Start of Information given

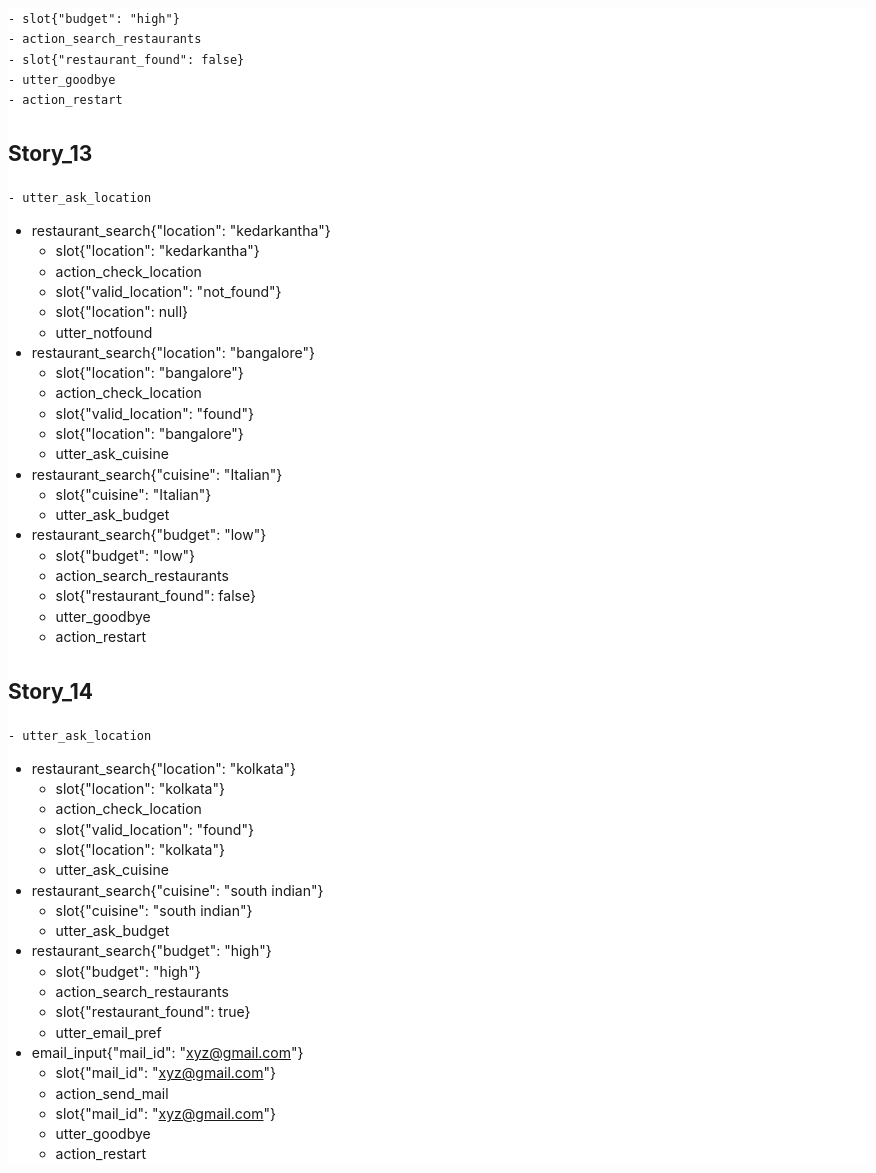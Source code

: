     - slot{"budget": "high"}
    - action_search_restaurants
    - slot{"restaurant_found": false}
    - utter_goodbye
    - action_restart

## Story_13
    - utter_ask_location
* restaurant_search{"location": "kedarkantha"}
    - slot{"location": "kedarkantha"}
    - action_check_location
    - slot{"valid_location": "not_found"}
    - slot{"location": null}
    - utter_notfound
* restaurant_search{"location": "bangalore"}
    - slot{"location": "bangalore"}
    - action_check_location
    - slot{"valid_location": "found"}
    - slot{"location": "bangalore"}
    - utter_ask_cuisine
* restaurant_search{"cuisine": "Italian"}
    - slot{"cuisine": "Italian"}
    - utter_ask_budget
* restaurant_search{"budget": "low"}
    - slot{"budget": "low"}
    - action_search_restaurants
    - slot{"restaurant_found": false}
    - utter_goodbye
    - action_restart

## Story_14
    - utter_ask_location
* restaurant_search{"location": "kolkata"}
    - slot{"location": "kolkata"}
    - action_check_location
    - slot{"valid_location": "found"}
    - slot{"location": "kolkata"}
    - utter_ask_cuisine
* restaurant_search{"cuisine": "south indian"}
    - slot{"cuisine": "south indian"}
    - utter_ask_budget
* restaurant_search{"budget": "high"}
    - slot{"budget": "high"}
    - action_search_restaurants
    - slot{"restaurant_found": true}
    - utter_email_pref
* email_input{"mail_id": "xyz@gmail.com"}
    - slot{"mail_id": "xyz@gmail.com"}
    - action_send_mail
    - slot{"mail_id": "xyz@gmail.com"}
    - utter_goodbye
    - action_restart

End of Information given

## Try it
Could you write out the whole listing exactly, skipping every picture?

## Result of this task
Source code

:     - slot{"budget": "high"}
    - action_search_restaurants
    - slot{"restaurant_found": false}
    - utter_goodbye
    - action_restart

## Story_13
    - utter_ask_location
* restaurant_search{"location": "kedarkantha"}
    - slot{"location": "kedarkantha"}
    - action_check_location
    - slot{"valid_location": "not_found"}
    - slot{"location": null}
    - utter_notfound
* restaurant_search{"location": "bangalore"}
    - slot{"location": "bangalore"}
    - action_check_location
    - slot{"valid_location": "found"}
    - slot{"location": "bangalore"}
    - utter_ask_cuisine
* restaurant_search{"cuisine": "Italian"}
    - slot{"cuisine": "Italian"}
    - utter_ask_budget
* restaurant_search{"budget": "low"}
    - slot{"budget": "low"}
    - action_search_restaurants
    - slot{"restaurant_found": false}
    - utter_goodbye
    - action_restart

## Story_14
    - utter_ask_location
* restaurant_search{"location": "kolkata"}
    - slot{"location": "kolkata"}
    - action_check_location
    - slot{"valid_location": "found"}
    - slot{"location": "kolkata"}
    - utter_ask_cuisine
* restaurant_search{"cuisine": "south indian"}
    - slot{"cuisine": "south indian"}
    - utter_ask_budget
* restaurant_search{"budget": "high"}
    - slot{"budget": "high"}
    - action_search_restaurants
    - slot{"restaurant_found": true}
    - utter_email_pref
* email_input{"mail_id": "xyz@gmail.com"}
    - slot{"mail_id": "xyz@gmail.com"}
    - action_send_mail
    - slot{"mail_id": "xyz@gmail.com"}
    - utter_goodbye
    - action_restart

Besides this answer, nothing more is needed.